Nationalrat beerdigt Obligatorium für Wiederholungskurse im Ausland

Ausbildungsdienste der Armee im Ausland bleiben freiwillig. Der Nationalrat hat die Militärgesetzrevision beerdigt, indem er den Antrag der Einigungskonferenz für ein Obligatorium für Ausland-WK ablehnte.

Mit 108 zu 63 Stimmen fiel die Abstimmung deutlich aus. SVP, SP und Grüne setzten sich durch. Der Ständerat hatte sich drei Mal dafür eingesetzt, dass Ausbildungsdienste der Armee im Ausland obligatorisch erklärt werden können. Der Nationalrat war immer dagegen.
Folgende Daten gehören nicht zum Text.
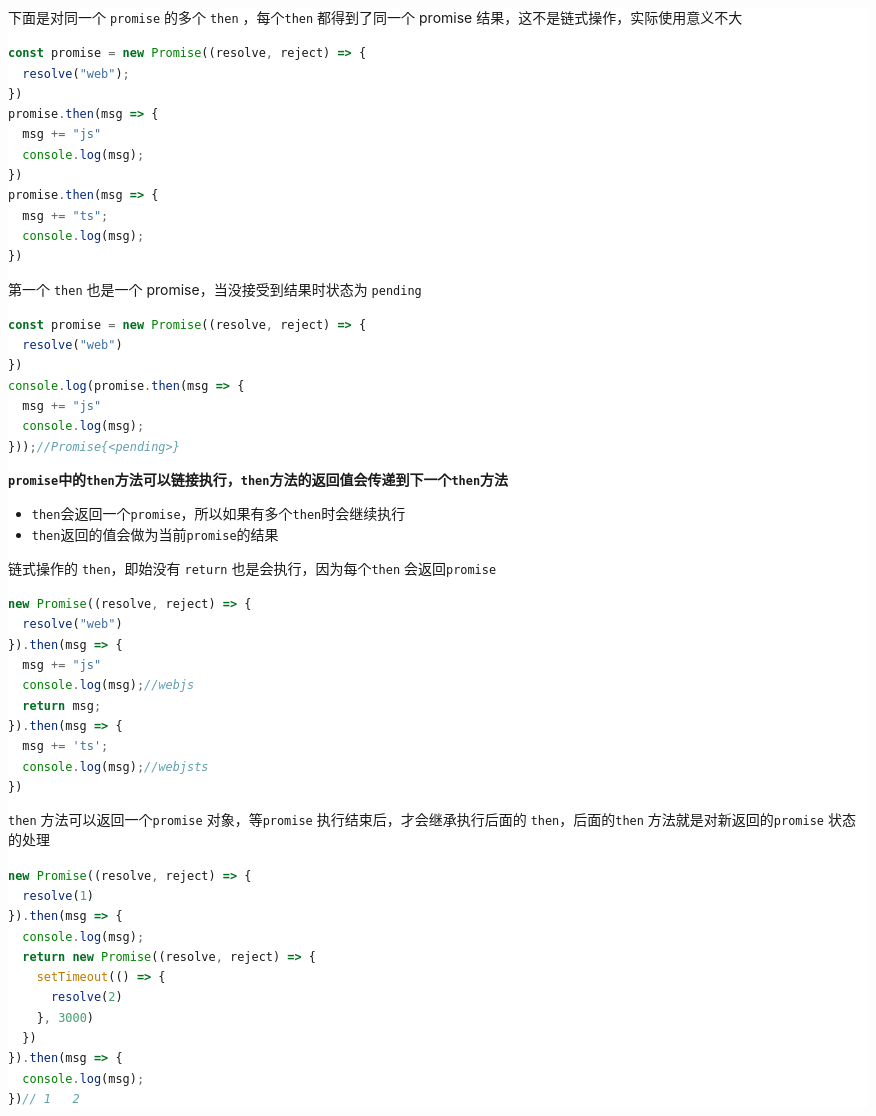 下面是对同一个 `promise` 的多个 `then` ，每个`then` 都得到了同一个 promise 结果，这不是链式操作，实际使用意义不大

```js
const promise = new Promise((resolve, reject) => {
  resolve("web");
})
promise.then(msg => {
  msg += "js"
  console.log(msg);
})
promise.then(msg => {
  msg += "ts";
  console.log(msg);
})
```

第一个 `then` 也是一个 promise，当没接受到结果时状态为 `pending`

```js
const promise = new Promise((resolve, reject) => {
  resolve("web")
})
console.log(promise.then(msg => {
  msg += "js"
  console.log(msg);
}));//Promise{<pending>}
```

**`promise`中的`then`方法可以链接执行，`then`方法的返回值会传递到下一个`then`方法**

- `then`会返回一个`promise`，所以如果有多个`then`时会继续执行
- `then`返回的值会做为当前`promise`的结果

链式操作的 `then`，即始没有 `return` 也是会执行，因为每个`then` 会返回`promise`

```js
new Promise((resolve, reject) => {
  resolve("web")
}).then(msg => {
  msg += "js"
  console.log(msg);//webjs
  return msg;
}).then(msg => {
  msg += 'ts';
  console.log(msg);//webjsts
})
```

`then` 方法可以返回一个`promise` 对象，等`promise` 执行结束后，才会继承执行后面的 `then`，后面的`then` 方法就是对新返回的`promise` 状态的处理

```js
new Promise((resolve, reject) => {
  resolve(1)
}).then(msg => {
  console.log(msg);
  return new Promise((resolve, reject) => {
    setTimeout(() => {
      resolve(2)
    }, 3000)
  })
}).then(msg => {
  console.log(msg);
})// 1   2
```
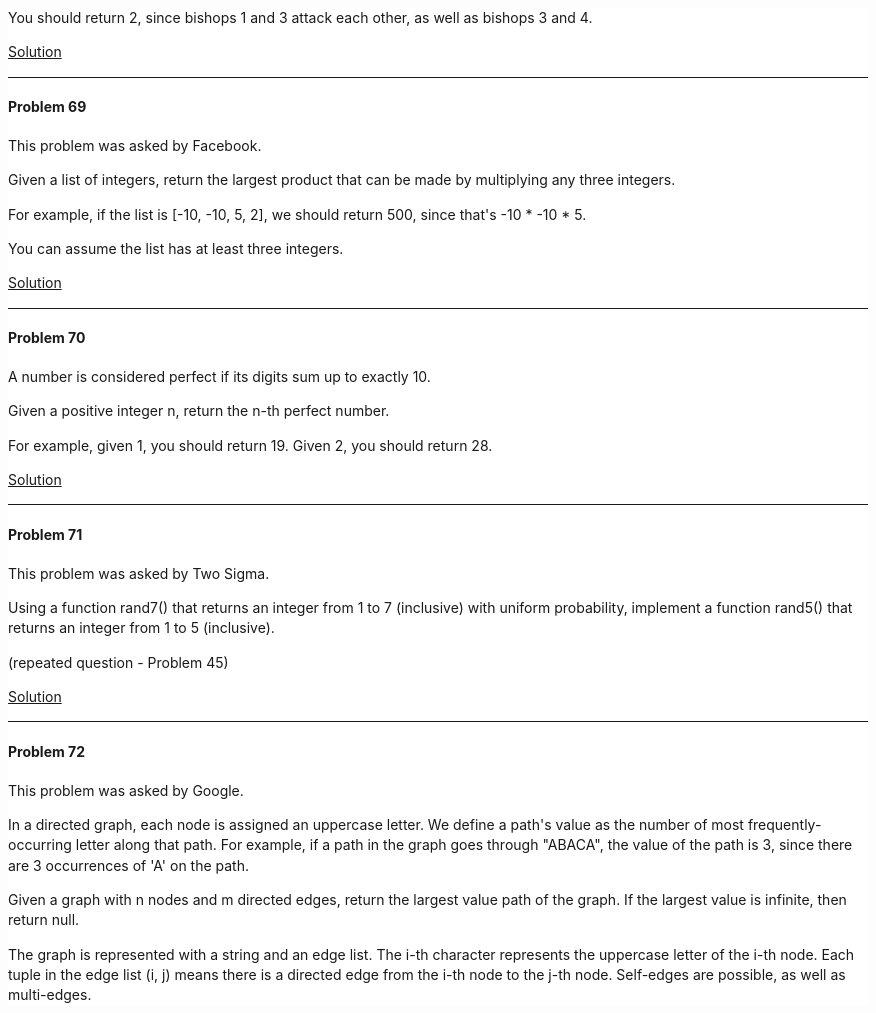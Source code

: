 You should return 2, since bishops 1 and 3 attack each other, as well as bishops 3 and 4.

[Solution](solutions/problem_068.py)

---

#### Problem 69

This problem was asked by Facebook.

Given a list of integers, return the largest product that can be made by multiplying any three integers.

For example, if the list is [-10, -10, 5, 2], we should return 500, since that's -10 * -10 * 5.

You can assume the list has at least three integers.

[Solution](solutions/problem_069.py)

---

#### Problem 70

A number is considered perfect if its digits sum up to exactly 10.

Given a positive integer n, return the n-th perfect number.

For example, given 1, you should return 19. Given 2, you should return 28.

[Solution](solutions/problem_070.py)

---

#### Problem 71

This problem was asked by Two Sigma.

Using a function rand7() that returns an integer from 1 to 7 (inclusive) with uniform probability, implement a function rand5() that returns an integer from 1 to 5 (inclusive).

(repeated question - Problem 45)

[Solution](solutions/problem_071.py)

---

#### Problem 72

This problem was asked by Google.

In a directed graph, each node is assigned an uppercase letter. We define a path's value as the number of most frequently-occurring letter along that path. For example, if a path in the graph goes through "ABACA", the value of the path is 3, since there are 3 occurrences of 'A' on the path.

Given a graph with n nodes and m directed edges, return the largest value path of the graph. If the largest value is infinite, then return null.

The graph is represented with a string and an edge list. The i-th character represents the uppercase letter of the i-th node. Each tuple in the edge list (i, j) means there is a directed edge from the i-th node to the j-th node. Self-edges are possible, as well as multi-edges.
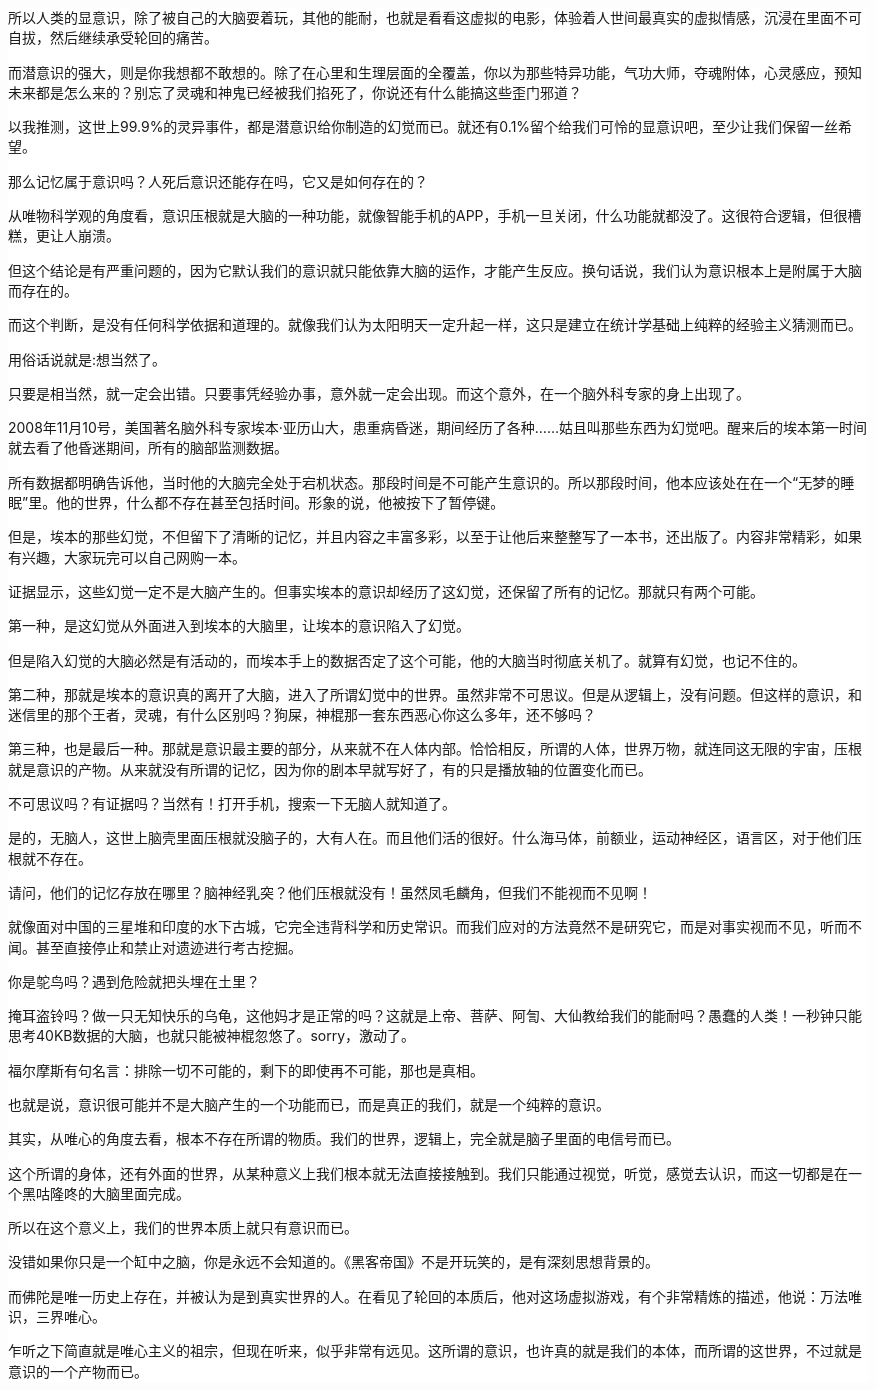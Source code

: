 所以人类的显意识，除了被自己的大脑耍着玩，其他的能耐，也就是看看这虚拟的电影，体验着人世间最真实的虚拟情感，沉浸在里面不可自拔，然后继续承受轮回的痛苦。

而潜意识的强大，则是你我想都不敢想的。除了在心里和生理层面的全覆盖，你以为那些特异功能，气功大师，夺魂附体，心灵感应，预知未来都是怎么来的？别忘了灵魂和神鬼已经被我们掐死了，你说还有什么能搞这些歪门邪道？

以我推测，这世上99.9%的灵异事件，都是潜意识给你制造的幻觉而已。就还有0.1%留个给我们可怜的显意识吧，至少让我们保留一丝希望。

那么记忆属于意识吗？人死后意识还能存在吗，它又是如何存在的？

从唯物科学观的角度看，意识压根就是大脑的一种功能，就像智能手机的APP，手机一旦关闭，什么功能就都没了。这很符合逻辑，但很槽糕，更让人崩溃。

但这个结论是有严重问题的，因为它默认我们的意识就只能依靠大脑的运作，才能产生反应。换句话说，我们认为意识根本上是附属于大脑而存在的。

而这个判断，是没有任何科学依据和道理的。就像我们认为太阳明天一定升起一样，这只是建立在统计学基础上纯粹的经验主义猜测而已。

用俗话说就是:想当然了。

只要是相当然，就一定会出错。只要事凭经验办事，意外就一定会出现。而这个意外，在一个脑外科专家的身上出现了。

2008年11月10号，美国著名脑外科专家埃本·亚历山大，患重病昏迷，期间经历了各种……姑且叫那些东西为幻觉吧。醒来后的埃本第一时间就去看了他昏迷期间，所有的脑部监测数据。

所有数据都明确告诉他，当时他的大脑完全处于宕机状态。那段时间是不可能产生意识的。所以那段时间，他本应该处在在一个“无梦的睡眠”里。他的世界，什么都不存在甚至包括时间。形象的说，他被按下了暂停键。

但是，埃本的那些幻觉，不但留下了清晰的记忆，并且内容之丰富多彩，以至于让他后来整整写了一本书，还出版了。内容非常精彩，如果有兴趣，大家玩完可以自己网购一本。

证据显示，这些幻觉一定不是大脑产生的。但事实埃本的意识却经历了这幻觉，还保留了所有的记忆。那就只有两个可能。

第一种，是这幻觉从外面进入到埃本的大脑里，让埃本的意识陷入了幻觉。

但是陷入幻觉的大脑必然是有活动的，而埃本手上的数据否定了这个可能，他的大脑当时彻底关机了。就算有幻觉，也记不住的。

第二种，那就是埃本的意识真的离开了大脑，进入了所谓幻觉中的世界。虽然非常不可思议。但是从逻辑上，没有问题。但这样的意识，和迷信里的那个王者，灵魂，有什么区别吗？狗屎，神棍那一套东西恶心你这么多年，还不够吗？

第三种，也是最后一种。那就是意识最主要的部分，从来就不在人体内部。恰恰相反，所谓的人体，世界万物，就连同这无限的宇宙，压根就是意识的产物。从来就没有所谓的记忆，因为你的剧本早就写好了，有的只是播放轴的位置变化而已。

不可思议吗？有证据吗？当然有！打开手机，搜索一下无脑人就知道了。

是的，无脑人，这世上脑壳里面压根就没脑子的，大有人在。而且他们活的很好。什么海马体，前额业，运动神经区，语言区，对于他们压根就不存在。

请问，他们的记忆存放在哪里？脑神经乳突？他们压根就没有！虽然凤毛麟角，但我们不能视而不见啊！

就像面对中国的三星堆和印度的水下古城，它完全违背科学和历史常识。而我们应对的方法竟然不是研究它，而是对事实视而不见，听而不闻。甚至直接停止和禁止对遗迹进行考古挖掘。

你是鸵鸟吗？遇到危险就把头埋在土里？

掩耳盗铃吗？做一只无知快乐的乌龟，这他妈才是正常的吗？这就是上帝、菩萨、阿訇、大仙教给我们的能耐吗？愚蠢的人类！一秒钟只能思考40KB数据的大脑，也就只能被神棍忽悠了。sorry，激动了。

福尔摩斯有句名言：排除一切不可能的，剩下的即使再不可能，那也是真相。

也就是说，意识很可能并不是大脑产生的一个功能而已，而是真正的我们，就是一个纯粹的意识。

其实，从唯心的角度去看，根本不存在所谓的物质。我们的世界，逻辑上，完全就是脑子里面的电信号而已。

这个所谓的身体，还有外面的世界，从某种意义上我们根本就无法直接接触到。我们只能通过视觉，听觉，感觉去认识，而这一切都是在一个黑咕隆咚的大脑里面完成。

所以在这个意义上，我们的世界本质上就只有意识而已。

没错如果你只是一个缸中之脑，你是永远不会知道的。《黑客帝国》不是开玩笑的，是有深刻思想背景的。

而佛陀是唯一历史上存在，并被认为是到真实世界的人。在看见了轮回的本质后，他对这场虚拟游戏，有个非常精炼的描述，他说：万法唯识，三界唯心。

乍听之下简直就是唯心主义的祖宗，但现在听来，似乎非常有远见。这所谓的意识，也许真的就是我们的本体，而所谓的这世界，不过就是意识的一个产物而已。
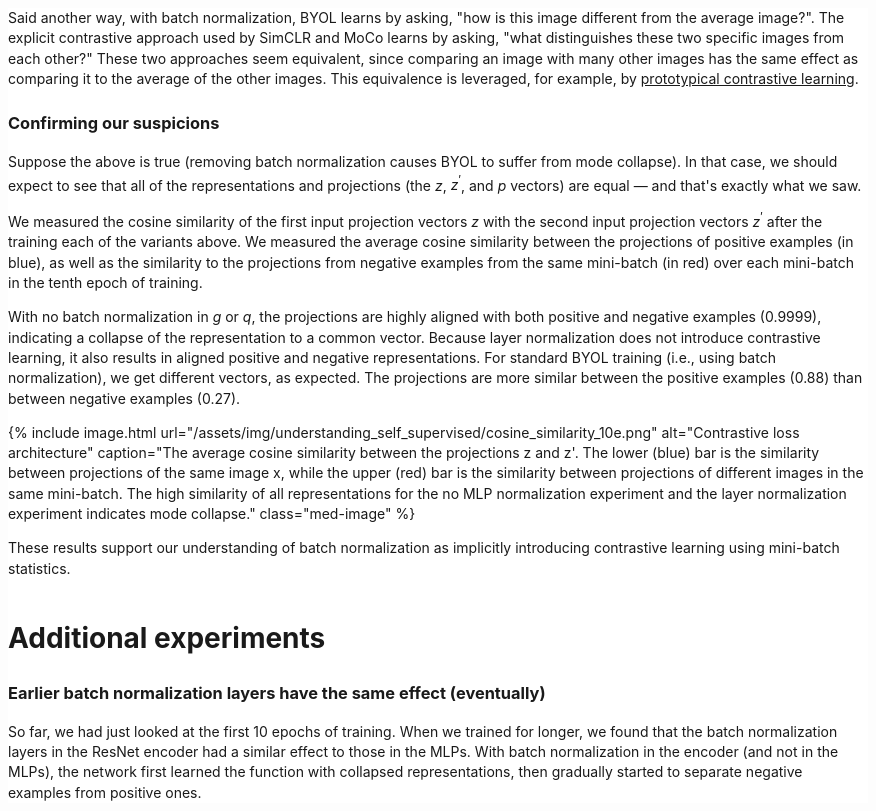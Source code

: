 Said another way, with batch normalization, BYOL learns by asking, "how is this image different from the average image?". The explicit contrastive approach used by SimCLR and MoCo learns by asking, "what distinguishes these two specific images from each other?" These two approaches seem equivalent, since comparing an image with many other images has the same effect as comparing it to the average of the other images. This equivalence is leveraged, for example, by [prototypical contrastive learning](https://blog.einstein.ai/prototypical-contrastive-learning-pushing-the-frontiers-of-unsupervised-learning/).

### Confirming our suspicions

Suppose the above is true (removing batch normalization causes BYOL to suffer from mode collapse). In that case, we should expect to see that all of the representations and projections (the $z$, $z^\prime$, and $p$ vectors) are equal — and that's exactly what we saw.

We measured the cosine similarity of the first input projection vectors $z$ with the second input projection vectors $z^\prime$ after the training each of the variants above. We measured the average cosine similarity between the projections of positive examples (in blue), as well as the similarity to the projections from negative examples from the same mini-batch (in red) over each mini-batch in the tenth epoch of training. 

With no batch normalization in $g$ or $q$, the projections are highly aligned with both positive and negative examples (0.9999), indicating a collapse of the representation to a common vector. Because layer normalization does not introduce contrastive learning, it also results in aligned positive and negative representations. For standard BYOL training (i.e., using batch normalization), we get different vectors, as expected. The projections are more similar between the positive examples (0.88) than between negative examples (0.27).


{% include image.html 
url="/assets/img/understanding_self_supervised/cosine_similarity_10e.png" 
alt="Contrastive loss architecture" 
caption="The average cosine similarity between the projections z and z'. The lower (blue) bar is the similarity between projections of the same image x, while the upper (red) bar is the similarity between projections of different images in the same mini-batch. The high similarity of all representations for the no MLP normalization experiment and the layer normalization experiment indicates mode collapse." 
class="med-image"
%}



These results support our understanding of batch normalization as implicitly introducing contrastive learning using mini-batch statistics.

# Additional experiments

### Earlier batch normalization layers have the same effect (eventually)

So far, we had just looked at the first 10 epochs of training. When we trained for longer, we found that the batch normalization layers in the ResNet encoder had a similar effect to those in the MLPs. With batch normalization in the encoder (and not in the MLPs), the network first learned the function with collapsed representations, then gradually started to separate negative examples from positive ones.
Verwirft ein Rat den Einigungsantrag, fällt das Gesetz aus Abschied und Traktanden. WK im Truppenverband sollten im Ausland unter der Voraussetzung durchgeführt werden, dass die Ausbildungsziele im Inland nicht erreicht werden können. Überschallflüge der Luftwaffe im Ausland bleiben weiterhin möglich.

Verteidigungsminister Ueli Maurer verteidigte den Antrag der Einigungskonferenz. Es gehe ja nicht um Auslandeinsätze, sondern um die Ausbildung auf ausländischen Truppenübungsplätzen. Für Panzertruppen und Artillerie seien die Waffenplätze in der Schweiz zu klein.

Es gehe nicht darum, die ganze Armee im Ausland auszubilden, sagte Maurer. Für bestimmte Waffengattungen solle in einem sechsjährigen Rhythmus die Möglichkeit geschaffen werden, als Höhepunkt des im Inland Gelernten sich auf Übungsplätzen im Ausland im scharfen Schuss zu bewähren.

Hans Widmer (SP/LU) hielt Maurer entgegen, dass sich obligatorische Ausland-WK mit dem Milizsystem nicht vertrügen. Bataillone ins Ausland zum Training zu schicken, sei nicht nötig. Die Ausbildungsziele seien zu hoch gesteckt. Die Armee müsse im Inland üben.

Mit der Abschreibung der Militärgesetzrevision entfallen auch die Genehmigungspflichten für bewaffnete Einsätze im Ausland, die länger als drei Monate dauern. Abgelehnt wurde auch die Möglichkeit, dass das Parlament dem Bundesrat die Befugnis übertragen kann, bewaffnete Einsätze in eigener Regie zu verlängern.